Arvino merasa kesal, gundah dan gulana. Ia kepikiran Aiza. Padahal sudah seminggu berlalu. Sebentar lagi Aiza akan 5 bulan. Gak kerasa 9 bulan dan Arvino menggeram kesal karena tidak bisa berada di sisi Aiza seutuhnya.
Dan sekarang Arvino menyesal, telah mengerjai Aiza selama 4 bulan.
Tak kuasa menahan dadanya yang sesak akibat rindu yang membuncah, Arvino segera meraih kunci mobil lalu menuju apartemen Afnan saat ini juga. Kalau perlu menyeret paksa pria itu untuk ikut dengannya mendatangi Aiza.
Tapi, Arvino kembali berhenti. Ia kembali duduk dan berpikir dengan mengeluarkan ponsel yang ada di saku celana jeansnya.
"Ran, aku butuh bantuanmu. Culik Om Afnan kesini sekarang juga. Iya, aku tau. Baiklah. Oke aku tunggu."
Arvino menghela napas. Ia meletakkan ponselnya di atas meja kecil lalu menyenderkan tubuhnya sambil mendongakkan wajahnya menatap langit-langit rumah.
"Kenapa rindu yang tidak terlampiaskan itu gak enak?" kesal Arvino.
Arvino meraih ponselnya, mencoba membuka aplikasi sosial media dan berharap ada notifikasi yang berasal dari Aiza. Mungkin notifikasi wanita itu menglike postingannya, atau-
"APA??!!!!!" Arvino membulatkan kedua matanya tak percaya. "Aiza unfollow aku di Instagram?!" Arvino kembali duduk tegak. "Ia mencoba membuka aplikasi Facebook, Twitter, Line, WhatsApp. Keempat aplikasi itu benar-benar tidak ada Aiza sama sekali. Aiza sudah memblokirnya. "Ini tidak bisa di biarkan!"
Sambil menggeram erat ponselnya, Arvino mencoba menghubungi Aiza dan nomor ponselnya tidak aktip. Rasanya Arvino ingin berteriak saat ini juga.

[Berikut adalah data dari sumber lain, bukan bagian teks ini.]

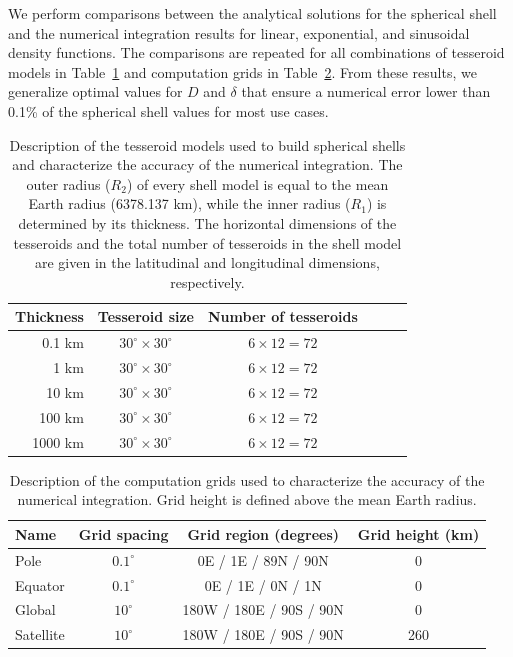 \documentclass[extra, referee]{gji}
\begin{document}
We perform comparisons between the analytical solutions for the spherical shell and the
numerical integration results for linear, exponential, and sinusoidal density
functions.
The comparisons are repeated for all combinations of tesseroid models in
Table~\ref{tab:shell-models} and computation grids in Table~\ref{tab:grids}.
From these results, we generalize optimal values for $D$ and $\delta$ that ensure a
numerical error lower than 0.1\% of the spherical shell values for most use cases.

\begin{table}
\caption{
    Description of the tesseroid models used to build spherical shells and characterize
    the accuracy of the numerical integration.
    The outer radius ($R_2$) of every shell model is equal to the mean Earth radius
    (6378.137 km), while the inner radius ($R_1$) is determined by its thickness.
    The horizontal dimensions of the tesseroids and the total number of
    tesseroids in the shell model are given in the latitudinal and longitudinal
    dimensions, respectively.
}
\label{tab:shell-models}
\begin{tabular}{rccccc}
    Thickness & Tesseroid size & Number of tesseroids \\ \hline
    0.1 km  & $30^\circ \times 30^\circ$ & $6 \times 12 = 72$ \\
    1 km    & $30^\circ \times 30^\circ$ & $6 \times 12 = 72$ \\
    10 km   & $30^\circ \times 30^\circ$ & $6 \times 12 = 72$ \\
    100 km  & $30^\circ \times 30^\circ$ & $6 \times 12 = 72$ \\
    1000 km & $30^\circ \times 30^\circ$ & $6 \times 12 = 72$ \\
\end{tabular}
\end{table}

\begin{table}
\caption{
    Description of the computation grids used to characterize the accuracy of the
    numerical integration.
    Grid height is defined above the mean Earth radius.
}
\label{tab:grids}
\begin{tabular}{lccc}
    Name & Grid spacing & Grid region (degrees) & Grid height (km)
    \\ \hline
    Pole      & $0.1^\circ$ &   0E /   1E / 89N / 90N & 0   \\
    Equator   & $0.1^\circ$ &   0E /   1E /  0N / 1N  & 0   \\
    Global    & $ 10^\circ$ & 180W / 180E / 90S / 90N & 0   \\
    Satellite & $ 10^\circ$ & 180W / 180E / 90S / 90N & 260 \\
\end{tabular}
\end{table}
\end{document}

Pintu terbuka dan Randi begitu cepat membawa Afnan sambil bersungut-sungut kesal, sementara di tangannya ada semangkok bakso yang masih panas.
"Ini Tuan, Om Afnan sudah di tangan saya."
Arvino mengerutkan dahinya. "Cepat sekali."
"Kebetulan saya menemukannya di pinggir jalan saat sedang membeli bakso."
"Dan aku membayar empat kali lipat dari harga baksonya karena harus membawa mangkuk ini juga!" sela Afnan dengan tajam. Afnan beralih menatap Randi. "Lepaskan aku! Aku sudah disini kan?!"
Randi menatap Arvino, meminta isyarat apakah Afnan di lepaskan atau tidak.
"Lepaskan saja dia Ran. Kamu boleh pergi."
"Baik tuan. Saya permisi." Randi yang berpakaian serba hitam sejak dulu itupun menunduk hormat kemudian pergi. Arvino menatap Afnan yang sepertinya sedang kelaparan.
"Om Afnan-"
"Kuah ini masih panas loh. Kalau di simbur ke wajahmu rasanya seperti terbakar. Mau coba?"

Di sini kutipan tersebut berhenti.